Call it a blip. Or a dip. Or a slump. Or a wobble. It doesn't matter any more. Whatever it was, it's over. Beaten in the Premier League by Manchester City and knocked out of the FA Cup by Wolves in the last nine days, Liverpool ground out a dour win on the south coast against a well-organised Brighton team who had not lost in four games.

It wasn't pretty and it wasn't fluent but it doesn't matter. All that mattered was that Liverpool proved they weren't going to weak at the knees at the first sign of adversity. All that mattered was that they rebounded. All that mattered was the three points.

'It's like when you fall from the horse,' Liverpool manager Jurgen Klopp said after the game. 'The best way to ride again is to get straight back on the horse. We didn't make a big fuss of it when we lost. I'm completely happy with the way we did it and now we have moved on.'

They are seven points clear at the top again now, at least until Spurs play Manchester United on Sunday afternoon and City face Wolves at the Etihad on Monday evening. If any of their pursuers were expecting a Liverpool collapse, the victory at the Amex will have cooled their ardour.

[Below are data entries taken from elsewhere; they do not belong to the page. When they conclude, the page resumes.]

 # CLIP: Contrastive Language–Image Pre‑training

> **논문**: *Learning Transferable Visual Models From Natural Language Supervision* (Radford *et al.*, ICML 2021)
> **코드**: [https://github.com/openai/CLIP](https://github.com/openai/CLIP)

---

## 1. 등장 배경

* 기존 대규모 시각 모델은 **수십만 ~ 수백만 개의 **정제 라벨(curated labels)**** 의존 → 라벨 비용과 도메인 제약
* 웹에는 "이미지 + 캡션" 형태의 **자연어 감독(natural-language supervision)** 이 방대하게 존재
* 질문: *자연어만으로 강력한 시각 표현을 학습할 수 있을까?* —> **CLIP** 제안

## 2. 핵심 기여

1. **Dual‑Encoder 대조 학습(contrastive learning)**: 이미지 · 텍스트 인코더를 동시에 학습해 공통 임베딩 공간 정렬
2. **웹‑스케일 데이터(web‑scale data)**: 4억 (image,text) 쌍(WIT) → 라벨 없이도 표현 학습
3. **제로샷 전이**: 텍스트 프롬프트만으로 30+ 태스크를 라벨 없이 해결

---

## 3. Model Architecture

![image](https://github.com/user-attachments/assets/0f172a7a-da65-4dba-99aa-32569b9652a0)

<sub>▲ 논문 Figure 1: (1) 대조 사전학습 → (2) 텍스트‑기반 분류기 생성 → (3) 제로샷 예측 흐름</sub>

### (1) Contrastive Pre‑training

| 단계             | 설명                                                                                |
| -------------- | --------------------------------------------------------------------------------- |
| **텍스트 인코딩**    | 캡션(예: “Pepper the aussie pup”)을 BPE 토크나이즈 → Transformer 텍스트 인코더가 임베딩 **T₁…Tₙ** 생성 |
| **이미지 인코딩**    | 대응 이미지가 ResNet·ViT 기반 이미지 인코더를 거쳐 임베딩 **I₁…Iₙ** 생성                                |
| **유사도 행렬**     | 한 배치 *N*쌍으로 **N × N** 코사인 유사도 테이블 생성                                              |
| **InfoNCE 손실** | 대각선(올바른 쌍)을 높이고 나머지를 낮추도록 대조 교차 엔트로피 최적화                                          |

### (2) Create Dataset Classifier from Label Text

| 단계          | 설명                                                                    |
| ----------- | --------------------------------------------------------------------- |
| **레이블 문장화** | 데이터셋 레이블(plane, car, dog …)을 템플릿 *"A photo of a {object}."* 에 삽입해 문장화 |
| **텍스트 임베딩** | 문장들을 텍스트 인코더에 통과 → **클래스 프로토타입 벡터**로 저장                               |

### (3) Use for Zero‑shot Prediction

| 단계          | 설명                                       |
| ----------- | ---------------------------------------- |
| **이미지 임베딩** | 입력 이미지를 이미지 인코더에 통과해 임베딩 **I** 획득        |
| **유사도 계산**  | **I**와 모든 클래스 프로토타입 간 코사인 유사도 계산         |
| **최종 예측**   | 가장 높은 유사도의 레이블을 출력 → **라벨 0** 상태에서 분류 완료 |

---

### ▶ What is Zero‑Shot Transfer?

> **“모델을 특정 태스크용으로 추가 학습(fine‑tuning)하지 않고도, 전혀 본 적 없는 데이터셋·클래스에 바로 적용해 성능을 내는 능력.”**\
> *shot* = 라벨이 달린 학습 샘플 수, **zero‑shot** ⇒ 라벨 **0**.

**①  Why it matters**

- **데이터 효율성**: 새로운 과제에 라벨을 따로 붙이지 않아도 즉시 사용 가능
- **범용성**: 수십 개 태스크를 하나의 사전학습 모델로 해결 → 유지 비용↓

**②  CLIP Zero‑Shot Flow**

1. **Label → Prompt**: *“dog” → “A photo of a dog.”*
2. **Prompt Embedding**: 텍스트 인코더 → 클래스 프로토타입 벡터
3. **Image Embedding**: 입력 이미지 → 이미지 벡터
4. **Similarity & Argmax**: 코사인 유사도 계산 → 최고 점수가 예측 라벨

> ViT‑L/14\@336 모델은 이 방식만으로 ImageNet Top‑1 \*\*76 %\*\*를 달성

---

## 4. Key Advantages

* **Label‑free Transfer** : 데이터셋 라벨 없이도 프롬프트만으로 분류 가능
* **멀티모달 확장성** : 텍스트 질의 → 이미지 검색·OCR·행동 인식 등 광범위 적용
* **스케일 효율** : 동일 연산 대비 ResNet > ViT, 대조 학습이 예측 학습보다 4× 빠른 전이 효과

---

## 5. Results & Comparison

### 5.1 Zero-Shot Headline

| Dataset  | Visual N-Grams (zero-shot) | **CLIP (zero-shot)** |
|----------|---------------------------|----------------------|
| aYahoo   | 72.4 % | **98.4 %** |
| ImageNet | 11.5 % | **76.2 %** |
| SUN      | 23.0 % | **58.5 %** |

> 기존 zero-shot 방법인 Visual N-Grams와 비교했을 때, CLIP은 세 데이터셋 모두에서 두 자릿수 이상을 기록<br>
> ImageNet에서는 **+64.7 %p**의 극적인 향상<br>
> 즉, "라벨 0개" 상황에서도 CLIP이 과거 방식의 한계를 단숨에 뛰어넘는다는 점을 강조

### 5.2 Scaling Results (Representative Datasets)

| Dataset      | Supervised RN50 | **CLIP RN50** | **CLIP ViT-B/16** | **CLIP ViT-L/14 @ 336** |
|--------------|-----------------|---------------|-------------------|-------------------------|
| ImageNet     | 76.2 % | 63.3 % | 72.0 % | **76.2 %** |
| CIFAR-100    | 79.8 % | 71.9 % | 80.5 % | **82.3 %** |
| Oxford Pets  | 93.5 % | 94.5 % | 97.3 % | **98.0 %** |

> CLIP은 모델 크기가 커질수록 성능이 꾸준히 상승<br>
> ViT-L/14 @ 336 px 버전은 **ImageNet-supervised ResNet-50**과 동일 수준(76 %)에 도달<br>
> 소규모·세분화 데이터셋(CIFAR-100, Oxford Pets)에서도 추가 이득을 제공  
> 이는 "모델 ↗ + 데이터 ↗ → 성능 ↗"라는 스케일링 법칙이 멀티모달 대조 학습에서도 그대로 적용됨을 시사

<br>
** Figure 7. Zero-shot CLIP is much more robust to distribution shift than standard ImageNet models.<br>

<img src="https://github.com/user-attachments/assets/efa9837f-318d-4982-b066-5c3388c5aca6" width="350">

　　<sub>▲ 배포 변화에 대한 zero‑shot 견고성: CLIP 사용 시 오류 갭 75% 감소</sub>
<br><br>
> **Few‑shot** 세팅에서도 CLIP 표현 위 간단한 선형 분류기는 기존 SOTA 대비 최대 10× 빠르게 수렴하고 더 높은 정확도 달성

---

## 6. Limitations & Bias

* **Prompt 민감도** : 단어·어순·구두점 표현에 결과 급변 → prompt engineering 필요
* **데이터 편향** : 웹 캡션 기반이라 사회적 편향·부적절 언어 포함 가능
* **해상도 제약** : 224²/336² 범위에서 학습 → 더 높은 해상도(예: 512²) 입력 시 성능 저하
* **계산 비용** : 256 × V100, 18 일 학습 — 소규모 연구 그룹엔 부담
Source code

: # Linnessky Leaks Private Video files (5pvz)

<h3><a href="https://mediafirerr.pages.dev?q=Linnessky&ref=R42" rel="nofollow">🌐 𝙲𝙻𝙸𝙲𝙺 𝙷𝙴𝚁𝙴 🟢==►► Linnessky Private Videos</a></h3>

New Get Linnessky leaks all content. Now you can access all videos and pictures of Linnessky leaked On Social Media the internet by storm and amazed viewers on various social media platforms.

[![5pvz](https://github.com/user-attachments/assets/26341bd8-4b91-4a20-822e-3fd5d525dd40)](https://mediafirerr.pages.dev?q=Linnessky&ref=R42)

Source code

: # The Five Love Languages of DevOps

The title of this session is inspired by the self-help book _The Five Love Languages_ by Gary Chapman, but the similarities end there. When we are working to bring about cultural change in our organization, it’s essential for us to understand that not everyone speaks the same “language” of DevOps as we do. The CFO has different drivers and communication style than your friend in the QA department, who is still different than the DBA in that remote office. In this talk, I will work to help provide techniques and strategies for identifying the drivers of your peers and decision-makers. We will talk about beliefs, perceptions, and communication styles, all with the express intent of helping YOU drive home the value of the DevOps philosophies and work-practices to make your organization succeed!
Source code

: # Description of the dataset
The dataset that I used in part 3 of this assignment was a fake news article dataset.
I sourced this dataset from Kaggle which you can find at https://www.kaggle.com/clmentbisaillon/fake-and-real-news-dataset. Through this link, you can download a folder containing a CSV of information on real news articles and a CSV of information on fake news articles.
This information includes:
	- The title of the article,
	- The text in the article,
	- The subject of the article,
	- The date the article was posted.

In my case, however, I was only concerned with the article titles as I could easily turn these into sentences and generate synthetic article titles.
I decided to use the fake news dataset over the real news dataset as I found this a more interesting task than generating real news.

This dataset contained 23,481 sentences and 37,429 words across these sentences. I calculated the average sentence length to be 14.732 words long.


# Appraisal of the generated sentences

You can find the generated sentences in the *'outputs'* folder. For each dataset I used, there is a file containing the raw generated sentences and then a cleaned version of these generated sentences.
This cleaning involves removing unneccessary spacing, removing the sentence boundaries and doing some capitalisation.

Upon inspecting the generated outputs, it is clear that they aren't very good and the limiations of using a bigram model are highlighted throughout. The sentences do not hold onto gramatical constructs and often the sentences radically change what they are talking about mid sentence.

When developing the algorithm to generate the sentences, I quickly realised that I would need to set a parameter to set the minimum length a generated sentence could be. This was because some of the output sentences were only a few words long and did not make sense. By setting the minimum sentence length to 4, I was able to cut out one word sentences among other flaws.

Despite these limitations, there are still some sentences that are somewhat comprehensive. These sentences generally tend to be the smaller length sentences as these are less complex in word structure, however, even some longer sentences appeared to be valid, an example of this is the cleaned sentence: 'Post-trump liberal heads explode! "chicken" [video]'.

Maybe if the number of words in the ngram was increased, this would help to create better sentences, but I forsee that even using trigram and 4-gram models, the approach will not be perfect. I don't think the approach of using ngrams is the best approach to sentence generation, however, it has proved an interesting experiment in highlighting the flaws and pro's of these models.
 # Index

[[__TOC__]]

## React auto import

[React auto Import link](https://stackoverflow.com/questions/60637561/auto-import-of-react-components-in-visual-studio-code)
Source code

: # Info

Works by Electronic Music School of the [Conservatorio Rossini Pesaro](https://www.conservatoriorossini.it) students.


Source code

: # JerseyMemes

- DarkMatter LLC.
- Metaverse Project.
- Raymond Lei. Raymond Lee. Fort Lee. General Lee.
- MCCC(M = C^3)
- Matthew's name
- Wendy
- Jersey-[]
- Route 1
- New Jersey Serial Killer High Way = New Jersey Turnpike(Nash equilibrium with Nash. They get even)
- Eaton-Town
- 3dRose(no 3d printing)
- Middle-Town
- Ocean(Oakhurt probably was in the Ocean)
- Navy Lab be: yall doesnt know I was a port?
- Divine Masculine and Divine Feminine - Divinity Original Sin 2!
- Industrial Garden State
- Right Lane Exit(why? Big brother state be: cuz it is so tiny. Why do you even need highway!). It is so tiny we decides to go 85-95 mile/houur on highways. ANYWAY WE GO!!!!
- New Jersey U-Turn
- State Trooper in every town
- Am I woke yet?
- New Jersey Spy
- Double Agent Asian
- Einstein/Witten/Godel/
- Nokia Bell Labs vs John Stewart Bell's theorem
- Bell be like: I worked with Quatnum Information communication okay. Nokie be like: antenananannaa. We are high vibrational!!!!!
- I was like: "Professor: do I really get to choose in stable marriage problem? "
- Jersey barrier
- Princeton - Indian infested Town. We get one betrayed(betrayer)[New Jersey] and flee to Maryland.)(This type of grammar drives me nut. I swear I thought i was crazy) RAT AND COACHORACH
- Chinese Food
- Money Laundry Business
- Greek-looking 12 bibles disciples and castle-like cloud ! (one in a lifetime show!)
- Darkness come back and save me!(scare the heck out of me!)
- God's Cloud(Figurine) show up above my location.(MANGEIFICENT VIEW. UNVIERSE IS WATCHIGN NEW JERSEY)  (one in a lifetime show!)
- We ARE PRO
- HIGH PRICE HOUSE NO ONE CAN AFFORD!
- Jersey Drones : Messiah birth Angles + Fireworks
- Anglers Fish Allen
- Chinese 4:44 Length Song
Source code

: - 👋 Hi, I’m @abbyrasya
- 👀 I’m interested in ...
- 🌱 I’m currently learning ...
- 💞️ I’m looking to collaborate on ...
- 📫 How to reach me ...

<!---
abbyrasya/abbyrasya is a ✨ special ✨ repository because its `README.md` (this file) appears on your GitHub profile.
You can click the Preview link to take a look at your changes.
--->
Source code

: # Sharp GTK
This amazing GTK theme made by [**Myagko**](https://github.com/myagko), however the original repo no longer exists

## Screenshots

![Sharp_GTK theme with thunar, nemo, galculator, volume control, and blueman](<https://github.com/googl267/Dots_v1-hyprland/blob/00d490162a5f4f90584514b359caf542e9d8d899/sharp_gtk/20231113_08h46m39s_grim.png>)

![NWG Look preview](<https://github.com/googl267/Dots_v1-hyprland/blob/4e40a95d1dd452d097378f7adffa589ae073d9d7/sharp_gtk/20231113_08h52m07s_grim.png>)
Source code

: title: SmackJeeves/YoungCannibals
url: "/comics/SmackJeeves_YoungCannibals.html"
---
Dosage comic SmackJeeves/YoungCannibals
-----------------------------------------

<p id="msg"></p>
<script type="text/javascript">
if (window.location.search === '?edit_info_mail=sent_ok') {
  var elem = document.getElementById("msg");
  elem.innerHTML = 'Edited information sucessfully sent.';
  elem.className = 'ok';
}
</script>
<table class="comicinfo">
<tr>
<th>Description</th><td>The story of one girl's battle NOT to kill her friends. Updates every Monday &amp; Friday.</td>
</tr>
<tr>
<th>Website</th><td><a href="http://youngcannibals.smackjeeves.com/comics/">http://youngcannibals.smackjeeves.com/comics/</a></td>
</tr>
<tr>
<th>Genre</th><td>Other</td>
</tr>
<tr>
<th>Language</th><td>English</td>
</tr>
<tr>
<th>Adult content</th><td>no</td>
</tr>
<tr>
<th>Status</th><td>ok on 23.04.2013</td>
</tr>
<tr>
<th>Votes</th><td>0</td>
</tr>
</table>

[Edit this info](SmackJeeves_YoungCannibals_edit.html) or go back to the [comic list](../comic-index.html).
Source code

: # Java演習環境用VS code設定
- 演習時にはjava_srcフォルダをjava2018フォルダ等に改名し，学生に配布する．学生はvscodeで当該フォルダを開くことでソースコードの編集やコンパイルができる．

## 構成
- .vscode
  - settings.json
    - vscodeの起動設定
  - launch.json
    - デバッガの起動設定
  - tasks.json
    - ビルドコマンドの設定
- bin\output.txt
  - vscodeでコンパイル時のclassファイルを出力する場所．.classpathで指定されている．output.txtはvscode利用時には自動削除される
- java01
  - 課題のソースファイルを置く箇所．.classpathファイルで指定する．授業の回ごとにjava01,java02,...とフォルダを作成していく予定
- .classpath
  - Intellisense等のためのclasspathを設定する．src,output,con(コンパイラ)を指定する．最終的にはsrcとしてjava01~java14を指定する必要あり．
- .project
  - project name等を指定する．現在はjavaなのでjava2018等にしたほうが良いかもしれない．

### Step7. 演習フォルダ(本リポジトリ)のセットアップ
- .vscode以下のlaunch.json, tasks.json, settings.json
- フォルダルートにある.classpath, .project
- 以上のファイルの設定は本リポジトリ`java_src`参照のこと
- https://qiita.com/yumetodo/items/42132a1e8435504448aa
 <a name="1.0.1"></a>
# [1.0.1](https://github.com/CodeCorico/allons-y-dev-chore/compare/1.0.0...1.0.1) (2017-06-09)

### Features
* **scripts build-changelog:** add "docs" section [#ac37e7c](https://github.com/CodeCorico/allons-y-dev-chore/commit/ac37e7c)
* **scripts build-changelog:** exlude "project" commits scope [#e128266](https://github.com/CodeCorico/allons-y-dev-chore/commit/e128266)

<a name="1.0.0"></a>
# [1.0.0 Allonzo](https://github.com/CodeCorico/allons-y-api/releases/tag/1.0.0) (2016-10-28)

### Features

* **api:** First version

Klopp's side was far from its best but his players dealt with the pressure well. They knew it was vital to avoid dropping more points as City watched for more signs of vulnerability and they did the job. It wasn't an exhibition of flowing football but Klopp didn't care.

'We are not the Harlem Globetrotters,' he said. 'We have to deliver results. It was not easy because Brighton are doing very well.'

The 1-0 victory was won with a penalty from Mo Salah after he had bamboozled Pascal Gross in the area early in the second half and been pulled down but it was built on another titanic display by Virgil van Dijk, who was described by Mats Hummels before the game as the best defender in the world. 'It's nice when these guys compliment each other,' Klopp said. 'That's cool.'

Van Dijk's command in the air and his composure on the floor was the foundation of Liverpool's win even though the Brighton fans preferred to give the credit to referee Kevin Friend for his award of the penalty and a perceived bias towards the league leaders. 'One-nil to the referee,' they sang towards the end but Liverpool didn't mind. The ship has been steadied.

Before the game, Klopp had reacted with amusement to talk of a crisis because his team had suffered two successive defeats. Until the turn of the year, he pointed out, people had been telling him Liverpool had built an unassailable lead in the league.

'Nothing happened,' Klopp said. 'Each team in the world can lose at Man City. So we spoke about why, what we did, what happened, what we could have done better – of course, but that's how we do it always. And then we moved on.'

Liverpool came close to opening the scoring in the 10th minute when Fabinho, playing as a makeshift centre half, spread a long pass wide to Andy Robertson on the Liverpool left. Robertson is one of the best crossers of the ball in the league and his curling pass was measured for Roberto Firmino to run on to, only for the Brazil forward to slice it wide from six yards out.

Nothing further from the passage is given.